通信プロトコルというのは、インターネットの世界の「言語」のようなものです。人間のコミュニケーションにおいて、言語が違うと会話が難しいように、インターネットの世界も言語のような通信のルールを決めないと通信ができません。ただ、このプロトコルは膨大な数があるので、OSI参照モデルという考え方でそれぞれ階層ごとに分類されます。その中で、TCP、UDPは、クライアントとサーバ間での通信チャネルの提供、通信管理を行う、レイヤー 4 のプロトコルです。
ここでいう通信チャネルというのは “ポート” と呼ばれるもので、1 番から 65535 番までの番号が使用できます。一つ下のレイヤー3ではIPアドレスによってルータ等の宛先を指定しますが、このレイヤー4ではどんな種類の通信をするのかをポート番号をもとにやり取りするイメージです。
TCP、UDPの違いとは?
上記でTCP、UDPのそもそもの前提、共通点をお話ししましたが、同じレイヤーのプロトコルであるTCPとUDPは何が違うのでしょうか?
一言で言うと、TCPは「信頼性は高いが速度の遅い通信」で、UDPは「信頼性は低いが速度の速い通信」です。以下でもう少し仕組みを踏まえて詳しく解説していきます。
TCPの特徴は?
①コネクション型
一つ目が、「コネクション型」のプロトコルだということです。
TCPは、通信をする前に通信先に通信していいかを確認します。
クライアント:「今通信していい?」(SYN)
サーバー:「おっけー!」(ACK)
クライアント:「じゃあ送るねー」
といった具合です。3回やり取りが発生することから、この仕組みを「3ウェイハンドシェイク」と呼びます。このプロセスを踏むことで、データが順番に送付されるため、途中でデータが破損してしまったり宛先まで届かないと言ったことがなく、信頼性の高い通信です。
②速度が遅い
二つ目が、速度が遅いことです。①で説明した通り、TCPは通信前に通信していいか確認するので、その分処理に時間がかかり、速度が遅くなります。
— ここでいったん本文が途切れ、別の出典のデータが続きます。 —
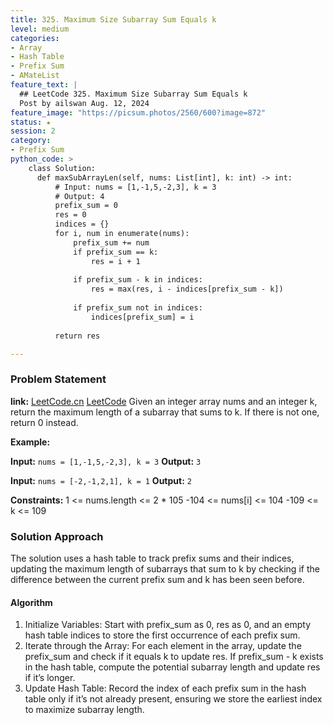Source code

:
 ```yaml
---
title: 325. Maximum Size Subarray Sum Equals k
level: medium
categories:
- Array
- Hash Table
- Prefix Sum
- AMateList
feature_text: |
  ## LeetCode 325. Maximum Size Subarray Sum Equals k
  Post by ailswan Aug. 12, 2024
feature_image: "https://picsum.photos/2560/600?image=872"
status: ★
session: 2
category:
- Prefix Sum
python_code: >
    class Solution:
      def maxSubArrayLen(self, nums: List[int], k: int) -> int:
          # Input: nums = [1,-1,5,-2,3], k = 3
          # Output: 4
          prefix_sum = 0
          res = 0
          indices = {}
          for i, num in enumerate(nums):
              prefix_sum += num
              if prefix_sum == k:
                  res = i + 1
              
              if prefix_sum - k in indices:
                  res = max(res, i - indices[prefix_sum - k])
              
              if prefix_sum not in indices:
                  indices[prefix_sum] = i 
          
          return res

---
```


### Problem Statement
**link:**
[LeetCode.cn](https://leetcode.cn/problems/maximum-size-subarray-sum-equals-k/)
[LeetCode](https://leetcode.com/maximum-size-subarray-sum-equals-k/)
Given an integer array nums and an integer k, return the maximum length of a 
subarray that sums to k. If there is not one, return 0 instead.

**Example:**

**Input:** `nums = [1,-1,5,-2,3], k = 3`
**Output:** `3`
 
**Input:** `nums = [-2,-1,2,1], k = 1`
**Output:** `2`

**Constraints:**
1 <= nums.length <= 2 * 105
-104 <= nums[i] <= 104
-109 <= k <= 109

### Solution Approach
The solution uses a hash table to track prefix sums and their indices, updating the maximum length of subarrays that sum to k by checking if the difference between the current prefix sum and k has been seen before.
#### Algorithm
1. Initialize Variables: Start with prefix_sum as 0, res as 0, and an empty hash table indices to store the first occurrence of each prefix sum.
2. Iterate through the Array: For each element in the array, update the prefix_sum and check if it equals k to update res. If prefix_sum - k exists in the hash table, compute the potential subarray length and update res if it’s longer.
3. Update Hash Table: Record the index of each prefix sum in the hash table only if it’s not already present, ensuring we store the earliest index to maximize subarray length.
その分信頼性が高いので、一長一短ですが。
③Web・メール通信、ファイル転送に使われる
三つ目が、Web・メール通信、ファイル転送に使われることです。①、②の特徴から、TCPは安定性が求められる(=きちんと届かなかったら困る)Web閲覧やメール通信、ファイル転送の際に使用されます。
UDPの特徴は?
①コネクションレス型
一つ目が、「コネクションレス型」のプロトコルだということです。
UDPは、TCPと違って、通信相手の状態を確認せず一方的に通信を行います。サーバー側はいつ誰から通信が来るかもわからない状態で待つので、一気に複数の通信が集中して遅延・破損が起きることもあります。
②速度が速い
二つ目が、速度が速いことです。通信前の確認を行わないので、通信上の負荷が少なく、速度は速くなります。
③音声や動画通信に使われる
三つ目が、音声や動画通信に使われることです。①、②の特徴から、質より速さ重視のリアルタイムの音声や動画通信に使用されます。通信前の確認をせず一方的に通信を行うので、通信が集中した状態がよくある映像が固まったり音声が途切れるといった事態が発生します。
TCP/IPと何が違う?
TCPとUDPもよく比較されますが、IT関連の資料でよく「TCP/IP」という単語が出てきますよね?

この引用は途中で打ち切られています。